What the exercise asks: Word for word, restate the records that follow.

++++ Provided data

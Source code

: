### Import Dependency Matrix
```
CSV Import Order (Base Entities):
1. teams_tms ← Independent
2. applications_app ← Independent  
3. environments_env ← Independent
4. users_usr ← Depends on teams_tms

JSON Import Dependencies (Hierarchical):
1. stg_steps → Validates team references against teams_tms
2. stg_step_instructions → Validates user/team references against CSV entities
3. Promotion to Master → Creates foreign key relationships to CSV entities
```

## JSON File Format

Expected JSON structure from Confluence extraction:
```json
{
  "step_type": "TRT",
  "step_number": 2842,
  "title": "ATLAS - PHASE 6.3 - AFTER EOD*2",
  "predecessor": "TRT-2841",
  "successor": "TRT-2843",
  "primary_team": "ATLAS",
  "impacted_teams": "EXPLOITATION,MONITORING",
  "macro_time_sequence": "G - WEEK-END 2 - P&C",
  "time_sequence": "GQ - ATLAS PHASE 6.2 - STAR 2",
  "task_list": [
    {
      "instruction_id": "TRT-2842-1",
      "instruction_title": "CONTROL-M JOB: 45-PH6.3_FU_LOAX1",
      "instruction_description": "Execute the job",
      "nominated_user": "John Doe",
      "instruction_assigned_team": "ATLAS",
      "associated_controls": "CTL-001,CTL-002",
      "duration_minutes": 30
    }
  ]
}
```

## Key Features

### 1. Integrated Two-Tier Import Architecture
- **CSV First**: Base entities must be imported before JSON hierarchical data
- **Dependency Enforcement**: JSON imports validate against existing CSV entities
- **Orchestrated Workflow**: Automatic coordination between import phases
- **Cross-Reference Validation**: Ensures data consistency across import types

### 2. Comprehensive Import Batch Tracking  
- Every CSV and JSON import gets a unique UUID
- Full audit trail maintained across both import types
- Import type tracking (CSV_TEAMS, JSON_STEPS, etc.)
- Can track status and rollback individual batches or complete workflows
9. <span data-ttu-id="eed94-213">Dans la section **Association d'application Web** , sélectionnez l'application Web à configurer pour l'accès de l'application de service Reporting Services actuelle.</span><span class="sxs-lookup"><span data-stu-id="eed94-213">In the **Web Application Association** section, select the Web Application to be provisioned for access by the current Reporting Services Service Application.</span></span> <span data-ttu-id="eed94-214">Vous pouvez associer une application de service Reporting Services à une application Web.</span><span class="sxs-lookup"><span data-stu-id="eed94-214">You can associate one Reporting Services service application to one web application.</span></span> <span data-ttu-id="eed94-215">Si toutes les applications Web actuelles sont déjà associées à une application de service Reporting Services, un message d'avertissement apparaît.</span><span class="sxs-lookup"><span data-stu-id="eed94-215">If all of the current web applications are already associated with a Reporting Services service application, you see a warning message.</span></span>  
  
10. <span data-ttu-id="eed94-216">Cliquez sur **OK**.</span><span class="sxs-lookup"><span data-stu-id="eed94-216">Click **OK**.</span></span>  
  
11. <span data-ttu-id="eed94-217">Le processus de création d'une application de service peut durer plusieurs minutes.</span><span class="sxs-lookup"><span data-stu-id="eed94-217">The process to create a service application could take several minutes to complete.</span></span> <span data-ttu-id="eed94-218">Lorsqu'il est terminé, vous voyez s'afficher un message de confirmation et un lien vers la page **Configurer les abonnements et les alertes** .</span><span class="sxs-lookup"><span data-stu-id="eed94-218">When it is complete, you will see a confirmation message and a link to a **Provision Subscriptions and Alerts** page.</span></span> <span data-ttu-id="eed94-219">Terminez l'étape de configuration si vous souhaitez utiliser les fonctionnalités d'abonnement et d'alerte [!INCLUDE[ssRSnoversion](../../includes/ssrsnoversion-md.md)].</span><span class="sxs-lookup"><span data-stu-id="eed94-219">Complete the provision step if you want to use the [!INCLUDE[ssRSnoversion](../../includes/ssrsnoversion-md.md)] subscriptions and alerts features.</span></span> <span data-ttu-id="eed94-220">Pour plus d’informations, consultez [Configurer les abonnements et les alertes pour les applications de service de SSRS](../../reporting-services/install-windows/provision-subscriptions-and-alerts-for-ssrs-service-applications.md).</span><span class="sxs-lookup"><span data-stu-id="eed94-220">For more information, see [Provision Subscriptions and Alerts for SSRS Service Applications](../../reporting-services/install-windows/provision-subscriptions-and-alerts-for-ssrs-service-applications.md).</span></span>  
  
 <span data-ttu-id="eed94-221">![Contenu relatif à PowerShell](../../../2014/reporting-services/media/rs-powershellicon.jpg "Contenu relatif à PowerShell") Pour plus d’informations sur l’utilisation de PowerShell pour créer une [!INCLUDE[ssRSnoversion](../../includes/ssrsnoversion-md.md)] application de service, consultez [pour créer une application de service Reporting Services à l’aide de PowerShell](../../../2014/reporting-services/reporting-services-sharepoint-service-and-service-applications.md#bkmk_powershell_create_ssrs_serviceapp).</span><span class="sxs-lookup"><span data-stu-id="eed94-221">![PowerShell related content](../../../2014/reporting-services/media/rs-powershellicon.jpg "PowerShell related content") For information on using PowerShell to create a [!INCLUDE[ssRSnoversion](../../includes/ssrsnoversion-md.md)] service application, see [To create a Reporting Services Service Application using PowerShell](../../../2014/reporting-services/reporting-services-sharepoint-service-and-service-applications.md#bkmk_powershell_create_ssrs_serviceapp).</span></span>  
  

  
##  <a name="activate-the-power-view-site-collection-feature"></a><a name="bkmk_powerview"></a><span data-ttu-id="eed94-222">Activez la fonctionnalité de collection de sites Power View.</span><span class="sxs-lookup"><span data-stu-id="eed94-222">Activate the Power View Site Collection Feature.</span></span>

++++++++

Response:
Source code

:### Import Dependency Matrix
```
CSV Import Order (Base Entities):
1. teams_tms ← Independent
2. applications_app ← Independent  
3. environments_env ← Independent
4. users_usr ← Depends on teams_tms

JSON Import Dependencies (Hierarchical):
1. stg_steps → Validates team references against teams_tms
2. stg_step_instructions → Validates user/team references against CSV entities
3. Promotion to Master → Creates foreign key relationships to CSV entities
```

## JSON File Format

Expected JSON structure from Confluence extraction:
```json
{
  "step_type": "TRT",
  "step_number": 2842,
  "title": "ATLAS - PHASE 6.3 - AFTER EOD*2",
  "predecessor": "TRT-2841",
  "successor": "TRT-2843",
  "primary_team": "ATLAS",
  "impacted_teams": "EXPLOITATION,MONITORING",
  "macro_time_sequence": "G - WEEK-END 2 - P&C",
  "time_sequence": "GQ - ATLAS PHASE 6.2 - STAR 2",
  "task_list": [
    {
      "instruction_id": "TRT-2842-1",
      "instruction_title": "CONTROL-M JOB: 45-PH6.3_FU_LOAX1",
      "instruction_description": "Execute the job",
      "nominated_user": "John Doe",
      "instruction_assigned_team": "ATLAS",
      "associated_controls": "CTL-001,CTL-002",
      "duration_minutes": 30
    }
  ]
}
```

## Key Features

### 1. Integrated Two-Tier Import Architecture
- **CSV First**: Base entities must be imported before JSON hierarchical data
- **Dependency Enforcement**: JSON imports validate against existing CSV entities
- **Orchestrated Workflow**: Automatic coordination between import phases
- **Cross-Reference Validation**: Ensures data consistency across import types

### 2. Comprehensive Import Batch Tracking  
- Every CSV and JSON import gets a unique UUID
- Full audit trail maintained across both import types
- Import type tracking (CSV_TEAMS, JSON_STEPS, etc.)
- Can track status and rollback individual batches or complete workflows
9. <span data-ttu-id="eed94-213">Dans la section **Association d'application Web** , sélectionnez l'application Web à configurer pour l'accès de l'application de service Reporting Services actuelle.</span><span class="sxs-lookup"><span data-stu-id="eed94-213">In the **Web Application Association** section, select the Web Application to be provisioned for access by the current Reporting Services Service Application.</span></span> <span data-ttu-id="eed94-214">Vous pouvez associer une application de service Reporting Services à une application Web.</span><span class="sxs-lookup"><span data-stu-id="eed94-214">You can associate one Reporting Services service application to one web application.</span></span> <span data-ttu-id="eed94-215">Si toutes les applications Web actuelles sont déjà associées à une application de service Reporting Services, un message d'avertissement apparaît.</span><span class="sxs-lookup"><span data-stu-id="eed94-215">If all of the current web applications are already associated with a Reporting Services service application, you see a warning message.</span></span>  
  
10. <span data-ttu-id="eed94-216">Cliquez sur **OK**.</span><span class="sxs-lookup"><span data-stu-id="eed94-216">Click **OK**.</span></span>  
  
11. <span data-ttu-id="eed94-217">Le processus de création d'une application de service peut durer plusieurs minutes.</span><span class="sxs-lookup"><span data-stu-id="eed94-217">The process to create a service application could take several minutes to complete.</span></span> <span data-ttu-id="eed94-218">Lorsqu'il est terminé, vous voyez s'afficher un message de confirmation et un lien vers la page **Configurer les abonnements et les alertes** .</span><span class="sxs-lookup"><span data-stu-id="eed94-218">When it is complete, you will see a confirmation message and a link to a **Provision Subscriptions and Alerts** page.</span></span> <span data-ttu-id="eed94-219">Terminez l'étape de configuration si vous souhaitez utiliser les fonctionnalités d'abonnement et d'alerte [!INCLUDE[ssRSnoversion](../../includes/ssrsnoversion-md.md)].</span><span class="sxs-lookup"><span data-stu-id="eed94-219">Complete the provision step if you want to use the [!INCLUDE[ssRSnoversion](../../includes/ssrsnoversion-md.md)] subscriptions and alerts features.</span></span> <span data-ttu-id="eed94-220">Pour plus d’informations, consultez [Configurer les abonnements et les alertes pour les applications de service de SSRS](../../reporting-services/install-windows/provision-subscriptions-and-alerts-for-ssrs-service-applications.md).</span><span class="sxs-lookup"><span data-stu-id="eed94-220">For more information, see [Provision Subscriptions and Alerts for SSRS Service Applications](../../reporting-services/install-windows/provision-subscriptions-and-alerts-for-ssrs-service-applications.md).</span></span>  
  
 <span data-ttu-id="eed94-221">![Contenu relatif à PowerShell](../../../2014/reporting-services/media/rs-powershellicon.jpg "Contenu relatif à PowerShell") Pour plus d’informations sur l’utilisation de PowerShell pour créer une [!INCLUDE[ssRSnoversion](../../includes/ssrsnoversion-md.md)] application de service, consultez [pour créer une application de service Reporting Services à l’aide de PowerShell](../../../2014/reporting-services/reporting-services-sharepoint-service-and-service-applications.md#bkmk_powershell_create_ssrs_serviceapp).</span><span class="sxs-lookup"><span data-stu-id="eed94-221">![PowerShell related content](../../../2014/reporting-services/media/rs-powershellicon.jpg "PowerShell related content") For information on using PowerShell to create a [!INCLUDE[ssRSnoversion](../../includes/ssrsnoversion-md.md)] service application, see [To create a Reporting Services Service Application using PowerShell](../../../2014/reporting-services/reporting-services-sharepoint-service-and-service-applications.md#bkmk_powershell_create_ssrs_serviceapp).</span></span>  
  

  
##  <a name="activate-the-power-view-site-collection-feature"></a><a name="bkmk_powerview"></a><span data-ttu-id="eed94-222">Activez la fonctionnalité de collection de sites Power View.</span><span class="sxs-lookup"><span data-stu-id="eed94-222">Activate the Power View Site Collection Feature.</span></span>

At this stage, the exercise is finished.